╔══

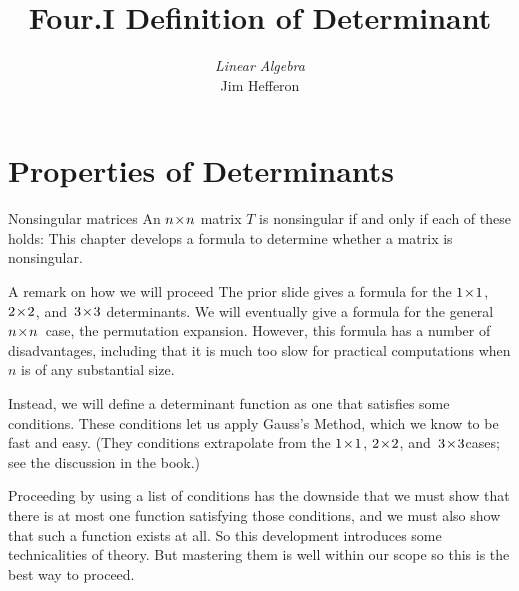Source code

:\documentclass[10pt,t]{beamer}
\title[Determinants] %
{Four.I Definition of Determinant}
\author{\textit{Linear Algebra} \\ {\small Jim Hef{}feron}}
\institute{
  \texttt{http://joshua.smcvt.edu/linearalgebra}
}
\date{}
\begin{document}
\begin{frame}
  \titlepage
\end{frame}




\section{Properties of Determinants}
\begin{frame}{Nonsingular matrices}
\noindent An \( n \! \times \! n \) matrix \( T \) is nonsingular if and only if
each of these holds:%
This chapter develops a formula to determine whether a
matrix is nonsingular.
\end{frame}




\begin{frame}
\end{frame}




\begin{frame}{A remark on how we will proceed}
The prior slide gives a formula for the $1 \! \times \! 1$, $2 \! \times \! 2$, and~$3 \! \times \! 3$
determinants. 
We will eventually give a formula for the general $n \! \times \! n$~case,
the permutation expansion.
However, this formula has a number of disadvantages, including that 
it is much too slow for practical computations when $n$ is of any
substantial size. 

Instead, we will define a
determinant function as one that satisfies some conditions. 
These conditions let us apply Gauss's Method, which we know to
be fast and easy.
(They conditions extrapolate from the $1 \! \times \! 1$, $2 \! \times \! 2$, 
and~$3 \! \times \! 3$cases; see the discussion in the book.) 

Proceeding by using a list of conditions has the downside that we must 
show that there is at most one function satisfying those conditions, and 
we must also show that such a function exists at all. 
So this development introduces some technicalities of theory.
But mastering them is well within our scope so this is the
best way to proceed.
\end{frame}
\end{document}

╚══

TASK ITEM ▸
Print only the lines from the one with "So this development" to the end of the records, both included.

EXERCISE ANSWER ▸
So this development introduces some technicalities of theory.
But mastering them is well within our scope so this is the
best way to proceed.
\end{frame}
\end{document}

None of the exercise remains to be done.